Vancouver-born Kazuo Nakamura had a lifelong interest in the concept of universality, which is the quality of being true or appropriate in all situations. Although a member of Painters Eleven, Nakamura’s Japanese-Canadian heritage provided different grounding experiences than those of his Modernist peers.
Nakamura’s approach to abstraction was in many ways more methodical and precise than was that of his Canadian contemporaries, and his direct references to science and the natural world ran counter to the non-objective tenets typical of abstract painting. He liked to create his paintings in series, although he would work on multiple series concurrently to keep his thinking elastic. This non-linear approach to painting is uncommon, as most artists choose to focus on a single idea before moving on to the next. Regardless of the series, Nakamura’s oeuvre remained grounded in science and nature, which was an idea that preoccupied him for his entire career.

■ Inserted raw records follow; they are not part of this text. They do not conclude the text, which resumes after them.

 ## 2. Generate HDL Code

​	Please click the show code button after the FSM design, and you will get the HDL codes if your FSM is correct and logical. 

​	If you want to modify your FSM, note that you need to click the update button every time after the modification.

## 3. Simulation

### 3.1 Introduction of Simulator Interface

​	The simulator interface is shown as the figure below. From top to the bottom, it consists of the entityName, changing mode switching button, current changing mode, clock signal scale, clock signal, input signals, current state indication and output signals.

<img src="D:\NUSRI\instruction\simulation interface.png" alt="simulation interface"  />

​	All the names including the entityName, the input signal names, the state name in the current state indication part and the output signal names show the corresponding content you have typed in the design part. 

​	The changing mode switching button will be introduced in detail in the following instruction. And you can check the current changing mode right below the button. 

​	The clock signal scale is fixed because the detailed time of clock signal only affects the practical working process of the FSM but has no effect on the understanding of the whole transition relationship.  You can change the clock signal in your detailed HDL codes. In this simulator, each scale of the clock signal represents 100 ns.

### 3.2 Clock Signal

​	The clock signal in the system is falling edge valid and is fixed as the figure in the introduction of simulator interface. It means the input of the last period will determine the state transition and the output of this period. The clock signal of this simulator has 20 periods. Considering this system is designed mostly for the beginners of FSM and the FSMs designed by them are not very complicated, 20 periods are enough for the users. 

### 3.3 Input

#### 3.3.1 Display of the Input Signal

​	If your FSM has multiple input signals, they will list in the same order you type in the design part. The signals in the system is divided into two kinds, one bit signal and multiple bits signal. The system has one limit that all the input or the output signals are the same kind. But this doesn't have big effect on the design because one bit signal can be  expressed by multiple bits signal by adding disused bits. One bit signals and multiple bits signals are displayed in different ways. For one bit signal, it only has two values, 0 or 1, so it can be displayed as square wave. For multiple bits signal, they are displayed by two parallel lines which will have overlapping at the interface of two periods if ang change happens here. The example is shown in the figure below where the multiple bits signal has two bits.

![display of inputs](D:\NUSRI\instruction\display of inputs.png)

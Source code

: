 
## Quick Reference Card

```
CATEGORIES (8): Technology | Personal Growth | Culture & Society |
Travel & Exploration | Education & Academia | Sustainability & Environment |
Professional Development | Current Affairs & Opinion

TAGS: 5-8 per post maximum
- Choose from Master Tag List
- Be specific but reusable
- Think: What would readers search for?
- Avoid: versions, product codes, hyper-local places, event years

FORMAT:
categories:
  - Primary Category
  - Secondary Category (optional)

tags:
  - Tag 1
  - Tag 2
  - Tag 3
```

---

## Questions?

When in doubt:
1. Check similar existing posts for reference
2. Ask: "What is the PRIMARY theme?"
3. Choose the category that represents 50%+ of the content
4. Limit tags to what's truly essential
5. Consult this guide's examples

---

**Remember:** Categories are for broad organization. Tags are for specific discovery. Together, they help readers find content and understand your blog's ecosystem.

The title of Conic Structure alludes to the curving lines that divide the canvas in three. The painting is vaguely cartographic, marrying the mathematical approach with the natural land masses that it records. Its grid-like pattern is reminiscent of studies in perspective, especially its early-Renaissance origins with Duccio, an artist Nakamura whom referenced in his explanations of the “fundamental universal pattern in all art and nature.”
Conic Structure was part of a posthumous exhibition of his work called Nakamura: A Human Measure, held in 2004 at the Art Gallery of Ontario.